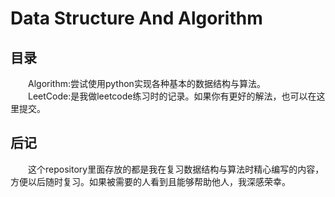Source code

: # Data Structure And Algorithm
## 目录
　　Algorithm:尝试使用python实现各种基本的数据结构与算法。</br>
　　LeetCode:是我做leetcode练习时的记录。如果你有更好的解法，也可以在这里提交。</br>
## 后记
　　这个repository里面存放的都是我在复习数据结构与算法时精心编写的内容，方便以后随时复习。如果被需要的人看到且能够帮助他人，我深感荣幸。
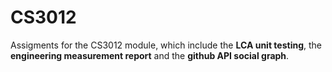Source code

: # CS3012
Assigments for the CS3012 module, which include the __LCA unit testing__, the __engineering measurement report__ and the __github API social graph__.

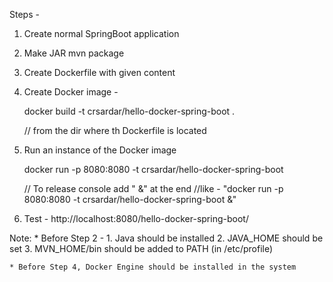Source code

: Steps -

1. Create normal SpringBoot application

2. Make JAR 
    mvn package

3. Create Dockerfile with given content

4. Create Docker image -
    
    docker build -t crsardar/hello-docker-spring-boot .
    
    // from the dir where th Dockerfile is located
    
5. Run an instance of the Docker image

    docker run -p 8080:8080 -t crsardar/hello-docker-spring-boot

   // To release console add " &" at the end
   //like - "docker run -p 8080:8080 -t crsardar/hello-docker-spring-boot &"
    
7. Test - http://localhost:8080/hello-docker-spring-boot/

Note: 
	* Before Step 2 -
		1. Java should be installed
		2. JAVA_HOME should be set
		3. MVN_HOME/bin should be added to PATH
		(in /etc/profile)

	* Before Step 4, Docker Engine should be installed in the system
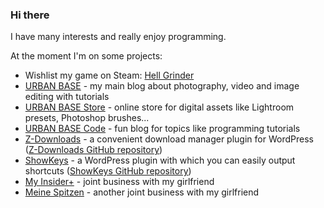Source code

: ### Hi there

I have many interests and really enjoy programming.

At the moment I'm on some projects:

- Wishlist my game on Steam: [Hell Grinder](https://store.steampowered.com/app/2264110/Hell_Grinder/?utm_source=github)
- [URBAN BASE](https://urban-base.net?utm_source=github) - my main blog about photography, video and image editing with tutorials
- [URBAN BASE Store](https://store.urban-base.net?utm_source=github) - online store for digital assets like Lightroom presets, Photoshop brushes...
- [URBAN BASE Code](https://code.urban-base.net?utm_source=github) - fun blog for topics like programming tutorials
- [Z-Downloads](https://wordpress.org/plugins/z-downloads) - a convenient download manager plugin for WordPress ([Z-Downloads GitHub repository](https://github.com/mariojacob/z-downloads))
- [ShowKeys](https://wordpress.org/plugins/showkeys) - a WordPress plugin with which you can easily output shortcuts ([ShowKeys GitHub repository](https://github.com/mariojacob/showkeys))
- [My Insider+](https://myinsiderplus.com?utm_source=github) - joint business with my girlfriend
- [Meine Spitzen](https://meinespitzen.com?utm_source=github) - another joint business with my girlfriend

________________

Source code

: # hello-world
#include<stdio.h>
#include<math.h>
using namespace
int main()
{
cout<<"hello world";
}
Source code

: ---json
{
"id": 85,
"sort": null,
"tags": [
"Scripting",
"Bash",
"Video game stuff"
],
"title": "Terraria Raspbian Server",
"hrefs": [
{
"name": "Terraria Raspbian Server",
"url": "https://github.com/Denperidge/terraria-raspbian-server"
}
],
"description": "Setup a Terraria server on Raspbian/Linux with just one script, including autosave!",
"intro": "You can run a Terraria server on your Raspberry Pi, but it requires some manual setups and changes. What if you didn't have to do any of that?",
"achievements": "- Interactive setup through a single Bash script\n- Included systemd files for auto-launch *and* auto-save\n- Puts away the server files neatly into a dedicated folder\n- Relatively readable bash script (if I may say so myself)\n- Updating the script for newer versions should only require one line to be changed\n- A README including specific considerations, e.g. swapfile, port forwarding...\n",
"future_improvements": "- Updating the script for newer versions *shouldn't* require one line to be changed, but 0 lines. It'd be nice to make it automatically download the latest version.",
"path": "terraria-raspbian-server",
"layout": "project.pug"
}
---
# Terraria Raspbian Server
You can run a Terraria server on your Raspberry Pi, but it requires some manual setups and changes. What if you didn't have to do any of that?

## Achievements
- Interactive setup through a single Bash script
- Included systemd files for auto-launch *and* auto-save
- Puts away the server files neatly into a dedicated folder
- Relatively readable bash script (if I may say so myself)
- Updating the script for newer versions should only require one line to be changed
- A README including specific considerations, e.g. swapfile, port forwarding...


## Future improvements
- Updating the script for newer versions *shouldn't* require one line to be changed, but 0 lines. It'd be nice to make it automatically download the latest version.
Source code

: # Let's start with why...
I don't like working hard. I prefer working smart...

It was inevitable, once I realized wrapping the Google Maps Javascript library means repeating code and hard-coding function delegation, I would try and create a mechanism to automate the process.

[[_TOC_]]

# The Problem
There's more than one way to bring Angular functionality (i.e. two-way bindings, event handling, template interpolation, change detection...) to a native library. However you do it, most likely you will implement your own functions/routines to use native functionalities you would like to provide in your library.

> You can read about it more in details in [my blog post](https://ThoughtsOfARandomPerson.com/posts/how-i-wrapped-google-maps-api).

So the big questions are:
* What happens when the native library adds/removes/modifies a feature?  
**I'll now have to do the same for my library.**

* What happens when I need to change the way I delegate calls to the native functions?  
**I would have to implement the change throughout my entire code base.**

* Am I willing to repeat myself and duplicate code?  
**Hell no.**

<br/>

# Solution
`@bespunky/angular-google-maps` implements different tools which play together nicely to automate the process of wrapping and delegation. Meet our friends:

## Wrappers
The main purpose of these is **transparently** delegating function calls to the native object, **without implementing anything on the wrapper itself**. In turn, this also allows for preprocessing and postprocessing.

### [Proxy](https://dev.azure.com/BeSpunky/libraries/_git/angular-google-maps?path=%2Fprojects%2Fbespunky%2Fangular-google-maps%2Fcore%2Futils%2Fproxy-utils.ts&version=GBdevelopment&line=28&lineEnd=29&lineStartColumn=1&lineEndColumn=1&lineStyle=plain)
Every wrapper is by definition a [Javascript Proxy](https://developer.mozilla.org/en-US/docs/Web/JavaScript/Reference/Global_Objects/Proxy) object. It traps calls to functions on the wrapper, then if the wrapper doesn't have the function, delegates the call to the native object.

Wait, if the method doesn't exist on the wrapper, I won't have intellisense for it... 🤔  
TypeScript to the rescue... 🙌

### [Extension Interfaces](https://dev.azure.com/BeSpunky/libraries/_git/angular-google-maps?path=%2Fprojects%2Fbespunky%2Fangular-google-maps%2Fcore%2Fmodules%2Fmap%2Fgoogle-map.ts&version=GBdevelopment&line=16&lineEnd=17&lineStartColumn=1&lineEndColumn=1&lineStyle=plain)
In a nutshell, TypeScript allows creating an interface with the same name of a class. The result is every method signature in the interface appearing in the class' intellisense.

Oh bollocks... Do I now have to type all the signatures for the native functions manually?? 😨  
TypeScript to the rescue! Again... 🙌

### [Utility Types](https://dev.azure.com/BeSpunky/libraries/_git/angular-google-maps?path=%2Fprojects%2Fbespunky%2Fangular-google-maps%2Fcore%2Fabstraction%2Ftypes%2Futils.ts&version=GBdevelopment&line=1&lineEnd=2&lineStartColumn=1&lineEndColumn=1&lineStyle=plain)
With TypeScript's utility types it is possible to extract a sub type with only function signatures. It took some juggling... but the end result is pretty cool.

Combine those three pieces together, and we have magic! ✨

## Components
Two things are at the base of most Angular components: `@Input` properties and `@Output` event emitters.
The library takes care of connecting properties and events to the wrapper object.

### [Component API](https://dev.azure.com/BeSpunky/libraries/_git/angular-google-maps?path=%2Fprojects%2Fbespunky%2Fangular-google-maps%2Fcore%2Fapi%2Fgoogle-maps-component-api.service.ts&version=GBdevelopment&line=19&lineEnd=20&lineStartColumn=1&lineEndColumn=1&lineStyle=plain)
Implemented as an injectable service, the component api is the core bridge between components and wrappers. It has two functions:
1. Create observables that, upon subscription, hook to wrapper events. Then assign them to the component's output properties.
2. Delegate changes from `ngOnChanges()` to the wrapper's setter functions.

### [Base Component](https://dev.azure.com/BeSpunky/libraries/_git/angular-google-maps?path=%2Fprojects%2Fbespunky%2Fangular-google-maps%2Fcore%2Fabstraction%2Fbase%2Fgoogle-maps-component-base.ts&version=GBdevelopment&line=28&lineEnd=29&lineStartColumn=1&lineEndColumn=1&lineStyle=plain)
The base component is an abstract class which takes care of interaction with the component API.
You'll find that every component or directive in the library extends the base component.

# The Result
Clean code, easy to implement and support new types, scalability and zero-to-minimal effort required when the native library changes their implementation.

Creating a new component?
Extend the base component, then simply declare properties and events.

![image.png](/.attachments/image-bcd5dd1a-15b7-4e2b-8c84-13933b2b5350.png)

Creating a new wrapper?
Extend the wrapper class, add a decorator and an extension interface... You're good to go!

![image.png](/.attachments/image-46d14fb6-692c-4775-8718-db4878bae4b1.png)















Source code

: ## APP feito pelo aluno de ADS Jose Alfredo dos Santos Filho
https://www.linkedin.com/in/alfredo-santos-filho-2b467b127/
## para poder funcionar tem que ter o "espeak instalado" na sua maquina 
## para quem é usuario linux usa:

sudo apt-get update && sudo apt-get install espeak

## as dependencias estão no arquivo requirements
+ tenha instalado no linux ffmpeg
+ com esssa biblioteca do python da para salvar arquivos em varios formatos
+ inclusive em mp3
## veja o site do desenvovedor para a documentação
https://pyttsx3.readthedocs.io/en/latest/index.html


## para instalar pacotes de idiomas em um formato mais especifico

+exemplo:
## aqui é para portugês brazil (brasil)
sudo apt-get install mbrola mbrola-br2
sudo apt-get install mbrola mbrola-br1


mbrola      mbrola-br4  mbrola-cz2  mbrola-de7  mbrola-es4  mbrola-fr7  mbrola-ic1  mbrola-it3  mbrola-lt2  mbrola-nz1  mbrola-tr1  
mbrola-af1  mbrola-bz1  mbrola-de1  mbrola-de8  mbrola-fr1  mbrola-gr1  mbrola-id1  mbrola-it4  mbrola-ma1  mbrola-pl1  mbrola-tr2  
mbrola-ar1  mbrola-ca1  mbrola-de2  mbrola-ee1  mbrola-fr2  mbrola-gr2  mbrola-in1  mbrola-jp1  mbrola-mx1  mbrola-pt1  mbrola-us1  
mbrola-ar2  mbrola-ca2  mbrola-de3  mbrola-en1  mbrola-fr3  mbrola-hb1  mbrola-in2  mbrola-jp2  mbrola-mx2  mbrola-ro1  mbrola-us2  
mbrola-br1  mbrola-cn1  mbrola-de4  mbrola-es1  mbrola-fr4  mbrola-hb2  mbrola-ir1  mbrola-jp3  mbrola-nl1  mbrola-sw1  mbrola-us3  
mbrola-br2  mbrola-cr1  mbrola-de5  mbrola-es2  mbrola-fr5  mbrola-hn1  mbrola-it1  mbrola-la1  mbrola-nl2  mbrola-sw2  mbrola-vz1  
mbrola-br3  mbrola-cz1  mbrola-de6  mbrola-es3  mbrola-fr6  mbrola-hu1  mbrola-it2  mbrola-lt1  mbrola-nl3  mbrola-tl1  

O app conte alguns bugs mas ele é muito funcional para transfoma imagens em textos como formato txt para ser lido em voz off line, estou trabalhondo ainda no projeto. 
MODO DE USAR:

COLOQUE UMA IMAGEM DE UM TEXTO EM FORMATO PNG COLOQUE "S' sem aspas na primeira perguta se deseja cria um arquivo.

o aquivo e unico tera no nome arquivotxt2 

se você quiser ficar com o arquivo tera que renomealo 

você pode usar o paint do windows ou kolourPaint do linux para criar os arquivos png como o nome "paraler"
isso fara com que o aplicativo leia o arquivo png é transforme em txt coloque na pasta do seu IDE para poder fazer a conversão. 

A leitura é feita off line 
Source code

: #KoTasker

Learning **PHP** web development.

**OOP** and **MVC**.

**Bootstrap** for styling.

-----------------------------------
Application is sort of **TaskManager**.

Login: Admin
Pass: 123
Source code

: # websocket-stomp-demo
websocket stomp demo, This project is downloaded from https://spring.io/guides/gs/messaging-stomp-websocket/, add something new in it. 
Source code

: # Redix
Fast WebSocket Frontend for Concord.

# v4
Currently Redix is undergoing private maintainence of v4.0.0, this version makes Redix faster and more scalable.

________________

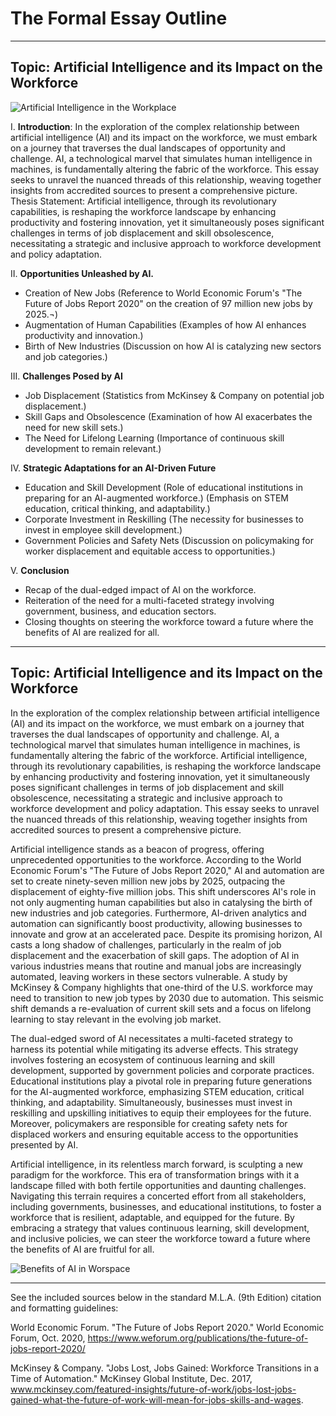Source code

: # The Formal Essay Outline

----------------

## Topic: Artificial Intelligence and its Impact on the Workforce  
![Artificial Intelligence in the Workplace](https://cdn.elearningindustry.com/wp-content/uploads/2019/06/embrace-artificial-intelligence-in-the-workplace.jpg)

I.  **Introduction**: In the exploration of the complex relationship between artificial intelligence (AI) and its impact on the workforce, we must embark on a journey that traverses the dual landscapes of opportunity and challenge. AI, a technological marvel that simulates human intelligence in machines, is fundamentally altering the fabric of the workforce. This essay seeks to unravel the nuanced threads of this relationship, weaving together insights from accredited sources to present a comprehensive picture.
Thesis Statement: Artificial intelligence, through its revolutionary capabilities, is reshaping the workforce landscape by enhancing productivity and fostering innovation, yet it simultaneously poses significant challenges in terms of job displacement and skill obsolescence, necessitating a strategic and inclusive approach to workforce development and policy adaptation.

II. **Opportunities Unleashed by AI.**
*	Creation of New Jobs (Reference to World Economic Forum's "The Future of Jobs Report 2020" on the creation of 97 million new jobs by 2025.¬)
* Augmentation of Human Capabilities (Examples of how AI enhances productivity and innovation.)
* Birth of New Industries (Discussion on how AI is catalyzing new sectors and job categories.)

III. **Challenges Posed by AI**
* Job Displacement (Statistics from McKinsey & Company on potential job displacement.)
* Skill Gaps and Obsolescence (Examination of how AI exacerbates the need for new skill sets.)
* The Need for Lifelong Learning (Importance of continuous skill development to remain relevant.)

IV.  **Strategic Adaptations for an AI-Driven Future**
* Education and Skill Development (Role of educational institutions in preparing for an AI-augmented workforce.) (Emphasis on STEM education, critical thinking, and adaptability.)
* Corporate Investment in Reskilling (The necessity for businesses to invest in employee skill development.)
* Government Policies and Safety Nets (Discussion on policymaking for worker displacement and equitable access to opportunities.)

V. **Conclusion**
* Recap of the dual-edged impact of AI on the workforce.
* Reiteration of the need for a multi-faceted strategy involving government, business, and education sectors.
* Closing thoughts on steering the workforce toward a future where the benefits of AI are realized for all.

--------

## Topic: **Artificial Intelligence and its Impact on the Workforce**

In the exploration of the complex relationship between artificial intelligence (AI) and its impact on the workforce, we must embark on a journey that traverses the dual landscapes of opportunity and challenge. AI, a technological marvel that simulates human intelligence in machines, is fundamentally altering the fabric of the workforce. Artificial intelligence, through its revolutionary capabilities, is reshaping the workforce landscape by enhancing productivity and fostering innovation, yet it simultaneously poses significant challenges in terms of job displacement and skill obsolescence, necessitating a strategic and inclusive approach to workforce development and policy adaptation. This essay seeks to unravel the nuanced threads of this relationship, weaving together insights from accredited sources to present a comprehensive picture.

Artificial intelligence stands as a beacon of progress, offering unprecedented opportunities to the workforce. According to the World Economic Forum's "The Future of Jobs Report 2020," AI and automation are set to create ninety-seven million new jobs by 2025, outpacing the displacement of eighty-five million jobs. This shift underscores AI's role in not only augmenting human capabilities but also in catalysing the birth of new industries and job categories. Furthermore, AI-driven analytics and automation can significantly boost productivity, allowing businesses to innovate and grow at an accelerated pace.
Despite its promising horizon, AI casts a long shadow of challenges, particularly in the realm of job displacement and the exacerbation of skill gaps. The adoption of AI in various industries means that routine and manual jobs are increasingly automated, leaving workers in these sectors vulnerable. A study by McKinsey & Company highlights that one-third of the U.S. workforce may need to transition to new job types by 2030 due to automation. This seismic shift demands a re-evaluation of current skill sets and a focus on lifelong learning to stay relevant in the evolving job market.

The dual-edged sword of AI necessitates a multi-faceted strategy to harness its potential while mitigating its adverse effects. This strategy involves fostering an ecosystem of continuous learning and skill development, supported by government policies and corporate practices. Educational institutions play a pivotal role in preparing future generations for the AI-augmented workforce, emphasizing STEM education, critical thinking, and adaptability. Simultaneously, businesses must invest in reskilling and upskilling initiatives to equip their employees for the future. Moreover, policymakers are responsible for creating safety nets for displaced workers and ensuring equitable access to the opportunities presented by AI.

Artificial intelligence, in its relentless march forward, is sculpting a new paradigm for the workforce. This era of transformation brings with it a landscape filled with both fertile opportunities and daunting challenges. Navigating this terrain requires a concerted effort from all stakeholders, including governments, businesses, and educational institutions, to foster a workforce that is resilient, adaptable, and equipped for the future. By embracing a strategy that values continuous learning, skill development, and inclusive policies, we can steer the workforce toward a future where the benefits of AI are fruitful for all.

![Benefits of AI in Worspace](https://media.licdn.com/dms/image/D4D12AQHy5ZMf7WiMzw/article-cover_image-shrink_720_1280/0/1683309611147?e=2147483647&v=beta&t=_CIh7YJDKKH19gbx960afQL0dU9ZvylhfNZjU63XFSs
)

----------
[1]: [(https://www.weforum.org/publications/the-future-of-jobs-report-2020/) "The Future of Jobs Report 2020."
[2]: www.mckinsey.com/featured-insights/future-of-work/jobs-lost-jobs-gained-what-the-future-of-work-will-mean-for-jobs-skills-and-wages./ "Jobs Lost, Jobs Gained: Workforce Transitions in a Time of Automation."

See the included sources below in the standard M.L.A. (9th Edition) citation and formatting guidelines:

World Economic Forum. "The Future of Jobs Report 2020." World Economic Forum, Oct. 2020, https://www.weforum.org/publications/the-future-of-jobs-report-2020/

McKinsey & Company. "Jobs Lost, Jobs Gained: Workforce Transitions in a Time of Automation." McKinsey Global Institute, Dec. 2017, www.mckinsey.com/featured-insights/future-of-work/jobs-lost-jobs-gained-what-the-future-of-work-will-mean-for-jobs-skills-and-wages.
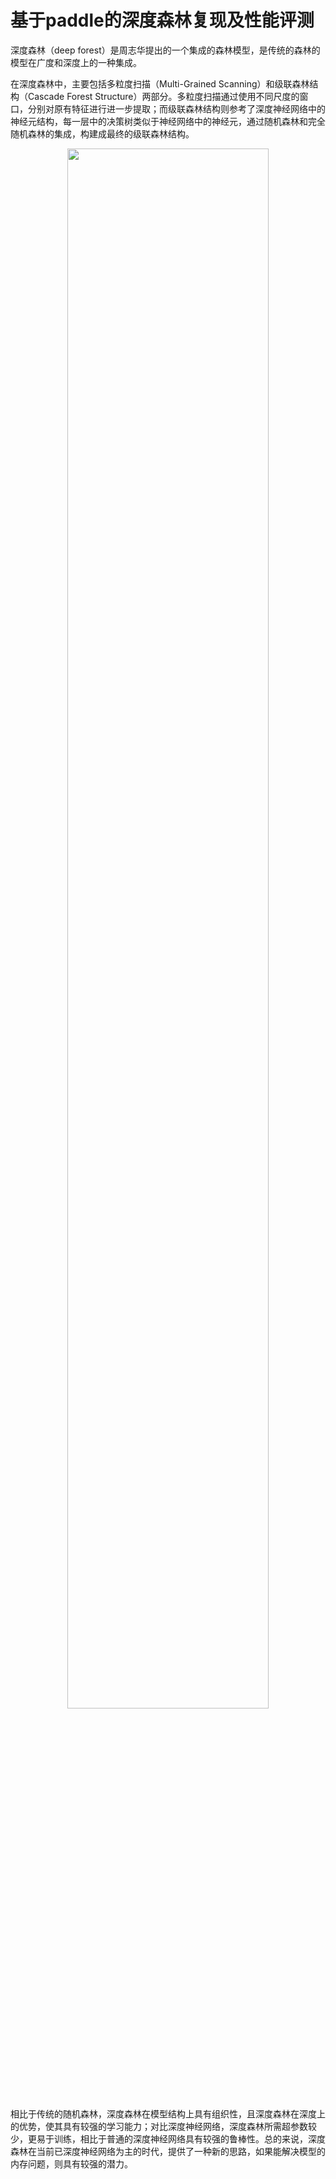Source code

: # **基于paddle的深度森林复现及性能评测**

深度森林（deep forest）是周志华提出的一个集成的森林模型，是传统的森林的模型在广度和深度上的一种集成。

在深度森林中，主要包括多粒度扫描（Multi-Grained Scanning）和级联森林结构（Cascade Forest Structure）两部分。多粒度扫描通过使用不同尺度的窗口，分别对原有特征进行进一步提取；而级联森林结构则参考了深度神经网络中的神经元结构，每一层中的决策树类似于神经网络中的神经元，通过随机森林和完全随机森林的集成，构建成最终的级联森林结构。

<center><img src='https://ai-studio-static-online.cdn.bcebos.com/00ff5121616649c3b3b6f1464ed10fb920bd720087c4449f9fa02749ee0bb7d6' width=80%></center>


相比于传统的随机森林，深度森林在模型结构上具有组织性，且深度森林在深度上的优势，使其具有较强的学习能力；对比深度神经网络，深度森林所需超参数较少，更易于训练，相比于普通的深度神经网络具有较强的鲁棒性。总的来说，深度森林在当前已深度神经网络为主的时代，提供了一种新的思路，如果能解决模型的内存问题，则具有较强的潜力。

________________

> _About this exercise_: Your answer must be everything above from the line with "Structure And Algorithm" down to the line with "Dockerfile is located", word for word, and no pictures.

> _Written response_:
: # Data Structure And Algorithm
## 目录
　　Algorithm:尝试使用python实现各种基本的数据结构与算法。</br>
　　LeetCode:是我做leetcode练习时的记录。如果你有更好的解法，也可以在这里提交。</br>
## 后记
　　这个repository里面存放的都是我在复习数据结构与算法时精心编写的内容，方便以后随时复习。如果被需要的人看到且能够帮助他人，我深感荣幸。
Source code

: # CS3012
Assigments for the CS3012 module, which include the __LCA unit testing__, the __engineering measurement report__ and the __github API social graph__.

Source code

: Steps -

1. Create normal SpringBoot application

2. Make JAR 
    mvn package

3. Create Dockerfile with given content

4. Create Docker image -
    
    docker build -t crsardar/hello-docker-spring-boot .
    
    // from the dir where th Dockerfile is located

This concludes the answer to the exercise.